The result should be every line that contains the word "universe", taken from the material.

- [RECORDS SUPPLIED]
'''

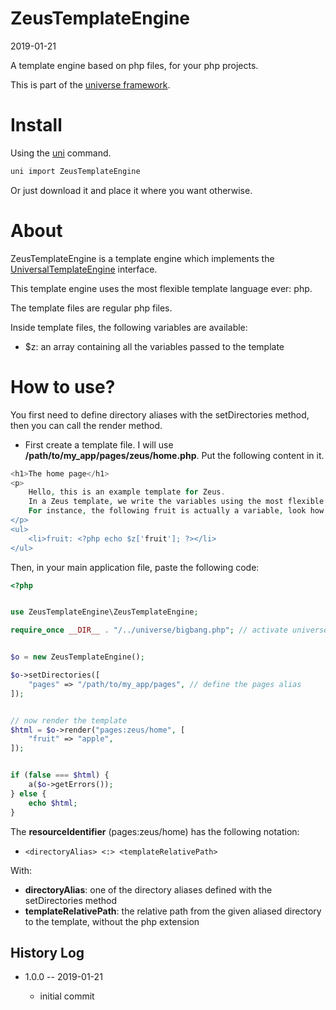 ZeusTemplateEngine
===========
2019-01-21



A template engine based on php files, for your php projects.

This is part of the [universe framework](https://github.com/karayabin/universe-snapshot).


Install
==========
Using the [uni](https://github.com/lingtalfi/universe-naive-importer) command.
```bash
uni import ZeusTemplateEngine
```

Or just download it and place it where you want otherwise.







About
=====

ZeusTemplateEngine is a template engine which implements the [UniversalTemplateEngine](https://github.com/lingtalfi/UniversalTemplateEngine) interface.

This template engine uses the most flexible template language ever: php.

The template files are regular php files.


Inside template files, the following variables are available:

- $z: an array containing all the variables passed to the template



How to use?
===========

You first need to define directory aliases with the setDirectories method, then you can call the render method.



- First create a template file. I will use **/path/to/my_app/pages/zeus/home.php**. Put the following content in it.


```php
<h1>The home page</h1>
<p>
    Hello, this is an example template for Zeus.
    In a Zeus template, we write the variables using the most flexible template language ever: php.
    For instance, the following fruit is actually a variable, look how it's done in the source code:
</p>
<ul>
    <li>fruit: <?php echo $z['fruit']; ?></li>
</ul>

```


Then, in your main application file, paste the following code:

```php
<?php


use ZeusTemplateEngine\ZeusTemplateEngine;

require_once __DIR__ . "/../universe/bigbang.php"; // activate universe


$o = new ZeusTemplateEngine();

$o->setDirectories([
    "pages" => "/path/to/my_app/pages", // define the pages alias
]);


// now render the template
$html = $o->render("pages:zeus/home", [
    "fruit" => "apple",
]);


if (false === $html) {
    a($o->getErrors());
} else {
    echo $html;
}

```

The **resourceIdentifier** (pages:zeus/home) has the following notation:

- ```<directoryAlias> <:> <templateRelativePath>```

With:
- **directoryAlias**: one of the directory aliases defined with the setDirectories method
- **templateRelativePath**: the relative path from the given aliased directory to the template, without the php extension





History Log
------------------

- 1.0.0 -- 2019-01-21

    - initial commit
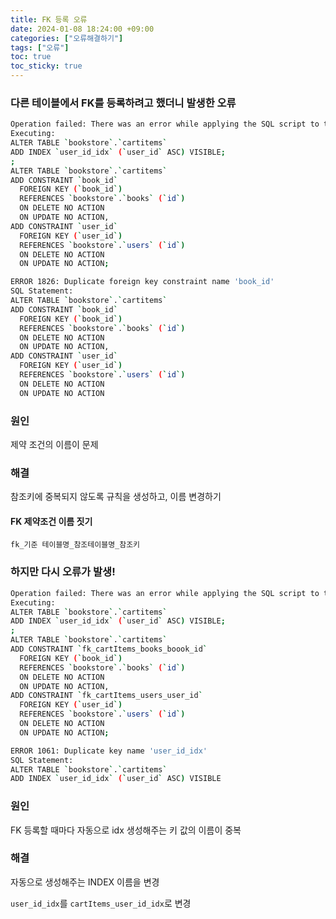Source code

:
 ```yaml
---
title: FK 등록 오류
date: 2024-01-08 18:24:00 +09:00
categories: ["오류해결하기"]
tags: ["오류"]
toc: true
toc_sticky: true
---
```


### 다른 테이블에서 FK를 등록하려고 했더니 발생한 오류

```bash
Operation failed: There was an error while applying the SQL script to the database.
Executing:
ALTER TABLE `bookstore`.`cartitems`
ADD INDEX `user_id_idx` (`user_id` ASC) VISIBLE;
;
ALTER TABLE `bookstore`.`cartitems`
ADD CONSTRAINT `book_id`
  FOREIGN KEY (`book_id`)
  REFERENCES `bookstore`.`books` (`id`)
  ON DELETE NO ACTION
  ON UPDATE NO ACTION,
ADD CONSTRAINT `user_id`
  FOREIGN KEY (`user_id`)
  REFERENCES `bookstore`.`users` (`id`)
  ON DELETE NO ACTION
  ON UPDATE NO ACTION;

ERROR 1826: Duplicate foreign key constraint name 'book_id'
SQL Statement:
ALTER TABLE `bookstore`.`cartitems`
ADD CONSTRAINT `book_id`
  FOREIGN KEY (`book_id`)
  REFERENCES `bookstore`.`books` (`id`)
  ON DELETE NO ACTION
  ON UPDATE NO ACTION,
ADD CONSTRAINT `user_id`
  FOREIGN KEY (`user_id`)
  REFERENCES `bookstore`.`users` (`id`)
  ON DELETE NO ACTION
  ON UPDATE NO ACTION
```

### 원인

제약 조건의 이름이 문제

### 해결

참조키에 중복되지 않도록 규칙을 생성하고, 이름 변경하기

#### FK 제약조건 이름 짓기

`fk_기준 테이블명_참조테이블명_참조키`

### 하지만 다시 오류가 발생!

```bash
Operation failed: There was an error while applying the SQL script to the database.
Executing:
ALTER TABLE `bookstore`.`cartitems`
ADD INDEX `user_id_idx` (`user_id` ASC) VISIBLE;
;
ALTER TABLE `bookstore`.`cartitems`
ADD CONSTRAINT `fk_cartItems_books_boook_id`
  FOREIGN KEY (`book_id`)
  REFERENCES `bookstore`.`books` (`id`)
  ON DELETE NO ACTION
  ON UPDATE NO ACTION,
ADD CONSTRAINT `fk_cartItems_users_user_id`
  FOREIGN KEY (`user_id`)
  REFERENCES `bookstore`.`users` (`id`)
  ON DELETE NO ACTION
  ON UPDATE NO ACTION;

ERROR 1061: Duplicate key name 'user_id_idx'
SQL Statement:
ALTER TABLE `bookstore`.`cartitems`
ADD INDEX `user_id_idx` (`user_id` ASC) VISIBLE
```

### 원인

FK 등록할 때마다 자동으로 idx 생성해주는 키 값의 이름이 중복

### 해결

자동으로 생성해주는 INDEX 이름을 변경

`user_id_idx`를 `cartItems_user_id_idx`로 변경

'''

- [ANSWER TO THIS TASK]
This is part of the [universe framework](https://github.com/karayabin/universe-snapshot).
Using the [uni](https://github.com/lingtalfi/universe-naive-importer) command.
require_once __DIR__ . "/../universe/bigbang.php"; // activate universe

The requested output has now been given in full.